- Directed by: George Sherman
- Screenplay by: Gerald Drayson Adams; Lou Breslow;
- Story by: Leonard Freeman
- Produced by: Leonard Goldstein (producer); Ross Hunter (associate producer);
- Starring: Ann Sheridan John Lund Howard Duff
- Cinematography: Charles P. Boyle
- Edited by: Ted J. Kent
- Music by: Joseph Gershenson
- Production company: Universal Pictures
- Distributed by: Universal Pictures
- Release date: May 9, 1952 (United States);
- Running time: 85 minutes
- Country: United States
- Language: English
- Box office: $1.1 million (US rentals)

= Steel Town (1952 film) =

1952 film by George Sherman

Steel Town is a 1952 American action and romance film directed by George Sherman and starring Ann Sheridan, John Lund, and Howard Duff. Made in technicolor, location shooting took place at the Kaiser Steel Mill in Fontana, California with the remainder shot at Universal City. The film's sets were designed by the art directors Robert Clatworthy and Bernard Herzbrun.

==Plot==
An attractive woman everybody knows as "Red" runs a restaurant. Her boyfriend Jim Denko, who works at the Kostane steel plant, comes to the restaurant for dinner, but when Red gives his steak away to a customer, words are exchanged and the men get into a fight.

It turns out the newcomer is boarding with the McNamara family—in Red's own room, in fact—and Red remains unaware that he is Steve Kostane, nephew of the steel company's owner. Red feels guilty about the fight and buys him a new jacket to replace the one that's ripped.

Not until girlfriend Valerie phones to ask for Steve Kostane by name does Red realize who he really is. But when Jim picks her up for a date, Steve sidetracks them by offering Jim money for a guided tour of the plant.

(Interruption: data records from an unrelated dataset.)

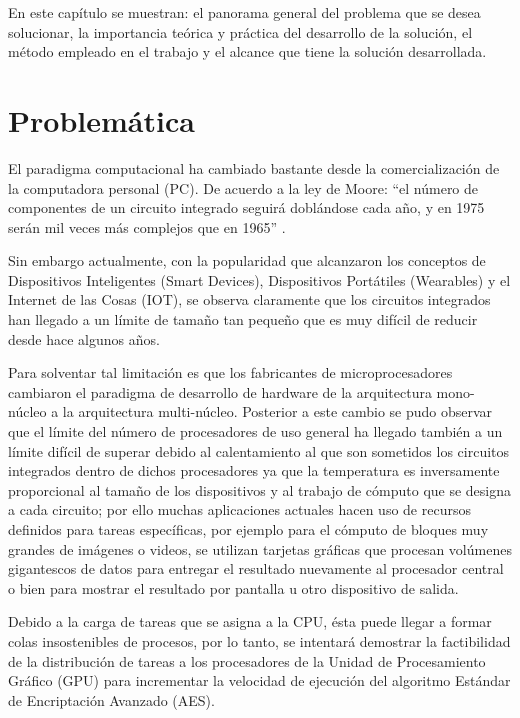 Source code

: \documentclass[../main.tex]{subfiles}
\begin{document}
\espacio

  En este capítulo se muestran: el panorama general del problema que se desea solucionar, la importancia teórica y práctica del desarrollo de la solución, el método empleado en el trabajo y el alcance que tiene la solución desarrollada.

  \section{Problemática}

  El paradigma computacional ha cambiado bastante desde la comercialización de la computadora personal (PC). De acuerdo a la ley de Moore: ``el número de componentes de un circuito integrado seguirá doblándose cada año, y en 1975 serán mil veces más complejos que en 1965'' \cite{article:ley_de_moore}.

  Sin embargo actualmente, con la popularidad que alcanzaron los conceptos de Dispositivos Inteligentes (Smart Devices), Dispositivos Portátiles (Wearables) y el Internet de las Cosas (IOT), se observa claramente que los circuitos integrados han llegado a un límite de tamaño tan pequeño que es muy difícil de reducir desde hace algunos años.

  Para solventar tal limitación es que los fabricantes de microprocesadores cambiaron el paradigma de desarrollo de hardware de la arquitectura mono-núcleo a la arquitectura multi-núcleo. Posterior a este cambio se pudo observar que el límite del número de procesadores de uso general ha llegado también a un límite difícil de superar debido al calentamiento al que son sometidos los circuitos integrados dentro de dichos procesadores ya que la temperatura es inversamente proporcional al tamaño de los dispositivos y al trabajo de cómputo que se designa a cada circuito; por ello muchas aplicaciones actuales hacen uso de recursos definidos para tareas específicas, por ejemplo para el cómputo de bloques muy grandes de imágenes o videos, se utilizan tarjetas gráficas que procesan volúmenes gigantescos de datos para entregar el resultado nuevamente al procesador central o bien para mostrar el resultado por pantalla u otro dispositivo de salida.

  Debido a la carga de tareas que se asigna a la CPU, ésta puede llegar a formar colas insostenibles de procesos, por lo tanto, se intentará demostrar la factibilidad de la distribución de tareas a los procesadores de la Unidad de Procesamiento Gráfico (GPU) para incrementar la velocidad de ejecución del algoritmo Estándar de Encriptación Avanzado (AES).
\end{document}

Steve begins work there the next day, surprising Jim with his effort. He becomes better acquainted with Red and breaks up with Valerie, but is blamed for a costly mistake at the factory when others don't realize that Steve was actually aiding Red's dad Mac McNamara in an emergency.

Red isn't sure how she feels about Steve until her father has another health crisis at work. Steve saves his life, and Red knows this is the man for her.

==Cast==
- Ann Sheridan as "Red" McNamara
- John Lund as Steve Kostane
- Howard Duff as Jim Denko
- William Harrigan as Mac McNamara
- Eileen Crowe as Millie McNamara
- Chick Chandler as Ernie
- James Best as Joe Rakich
- Nancy Kulp as Dolores, waitress
- Elaine Riley as 	Valerie
- Tudor Owen as 	McIntosh
- Don Dillaway as Collin
- Gino Corrado as Diner Chef
- Lois Wilde as Nurse
- Frank Marlowe as 	Taxi Driver
- James Dime as Restaurant Customer

==Production==
Jeff Chandler was originally announced to play the male lead.